Businesses are more positive about the economy, saying now is a good time to expand

Traders work on the floor of the New York Stock Exchange / Getty Images
November 21, 2017

Americans’ worry about the economy are at the lowest level seen in 18 years, according to a poll from Gallup.

Only 15 percent of Americans see the economy as a top problem facing the United States. The only time this percentage has been lower was in 1999 during the dot-com boom, when it hit an all-time low of 13 percent. Before the recession in late 2006 and early 2007, only 16 percent of Americans said the economy was a major concern.

Gallup has been asking respondents what is the major problem facing the country in an open survey format since 1979.

"Economic mentions peaked at 86 percent in February 2009, as the Great Recession continued and newly inaugurated president Barack Obama dealt with the fallout of the 2008 financial crisis," Gallup says. "The economy remained a top concern for several more years, with at least half of Americans mentioning an economic issue as the most important problem through August 2013."

Specifically, Americans are concerned about unemployment (4 percent), taxes (2 percent), and the federal budget deficit (2 percent).

"With low unemployment, sustained economic growth, and historically high stock values, it is understandable that Americans are less concerned about the economy than they have been in many years," the report explains.

Businesses are also feeling more optimistic about the economy and are saying they believe now is a good time to expand, according to a poll from the National Federation of Independent Business. The index found that 18 percent of businesses said they plan to increase employment. Thirty-two percent expect the economy to improve.

"Owners became much more positive about the economic environment last month, which suggests a longer-run view," said Bill Dunkelberg, a chief economist at the federation. "In the nearer term, they are more optimistic about real sales growth and improved business conditions through the end of the year."

While Americans are shifting their concern from the economy, they are increasingly seeing poor government as a major problem. Nearly one in four Americans, 23 percent, say they are dissatisfied with government, which is a response that rates higher than any other issue and has remained the top problem for every month this year.
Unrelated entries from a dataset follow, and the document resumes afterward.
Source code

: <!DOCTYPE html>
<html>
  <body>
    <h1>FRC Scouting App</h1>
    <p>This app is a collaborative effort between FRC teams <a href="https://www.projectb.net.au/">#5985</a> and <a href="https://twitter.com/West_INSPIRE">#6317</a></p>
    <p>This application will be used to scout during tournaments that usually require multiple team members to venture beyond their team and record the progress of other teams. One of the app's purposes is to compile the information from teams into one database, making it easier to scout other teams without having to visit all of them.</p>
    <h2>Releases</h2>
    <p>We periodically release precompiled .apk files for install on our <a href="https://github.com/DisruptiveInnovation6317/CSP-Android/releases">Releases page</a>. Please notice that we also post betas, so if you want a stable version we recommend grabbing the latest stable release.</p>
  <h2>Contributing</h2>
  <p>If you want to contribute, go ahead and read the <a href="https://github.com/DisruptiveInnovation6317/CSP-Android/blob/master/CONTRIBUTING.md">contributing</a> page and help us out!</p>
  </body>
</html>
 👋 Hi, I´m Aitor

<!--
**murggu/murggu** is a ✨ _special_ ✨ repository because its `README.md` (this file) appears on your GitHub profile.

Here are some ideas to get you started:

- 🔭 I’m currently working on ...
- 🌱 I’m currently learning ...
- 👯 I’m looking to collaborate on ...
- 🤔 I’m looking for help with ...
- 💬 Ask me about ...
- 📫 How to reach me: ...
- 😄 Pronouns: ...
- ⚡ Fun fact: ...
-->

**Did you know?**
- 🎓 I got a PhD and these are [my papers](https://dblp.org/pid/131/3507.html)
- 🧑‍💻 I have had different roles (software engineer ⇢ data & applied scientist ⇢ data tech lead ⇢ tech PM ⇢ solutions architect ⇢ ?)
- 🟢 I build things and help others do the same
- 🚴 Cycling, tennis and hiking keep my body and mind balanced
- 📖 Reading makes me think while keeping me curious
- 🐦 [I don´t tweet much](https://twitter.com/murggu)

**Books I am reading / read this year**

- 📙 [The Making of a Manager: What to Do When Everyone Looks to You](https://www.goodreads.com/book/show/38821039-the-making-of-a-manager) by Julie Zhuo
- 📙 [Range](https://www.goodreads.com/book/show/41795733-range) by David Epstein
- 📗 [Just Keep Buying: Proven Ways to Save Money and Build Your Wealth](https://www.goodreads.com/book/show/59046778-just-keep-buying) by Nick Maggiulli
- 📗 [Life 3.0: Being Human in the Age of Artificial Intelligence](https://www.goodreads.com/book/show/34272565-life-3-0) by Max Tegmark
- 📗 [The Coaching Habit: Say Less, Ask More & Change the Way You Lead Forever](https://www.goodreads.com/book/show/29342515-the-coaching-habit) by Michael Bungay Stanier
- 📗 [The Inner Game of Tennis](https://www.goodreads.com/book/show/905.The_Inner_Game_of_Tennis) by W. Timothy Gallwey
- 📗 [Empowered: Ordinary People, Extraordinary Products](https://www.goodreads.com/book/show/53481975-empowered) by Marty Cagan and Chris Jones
"All major party groups have the government at the top of their list of most important problems, including 31 percent of Democrats, 21 percent of Independents and 18 percent of Republicans," Gallup explains. "Americans' satisfaction with the state of the nation remains low: Only one in four say they are satisfied."

"Their top concerns about the country today—mismanaged or ineffective government, racism, health care, unifying the country, immigration, guns and terrorism—give clues as to what may be keeping their satisfaction down," Gallup says.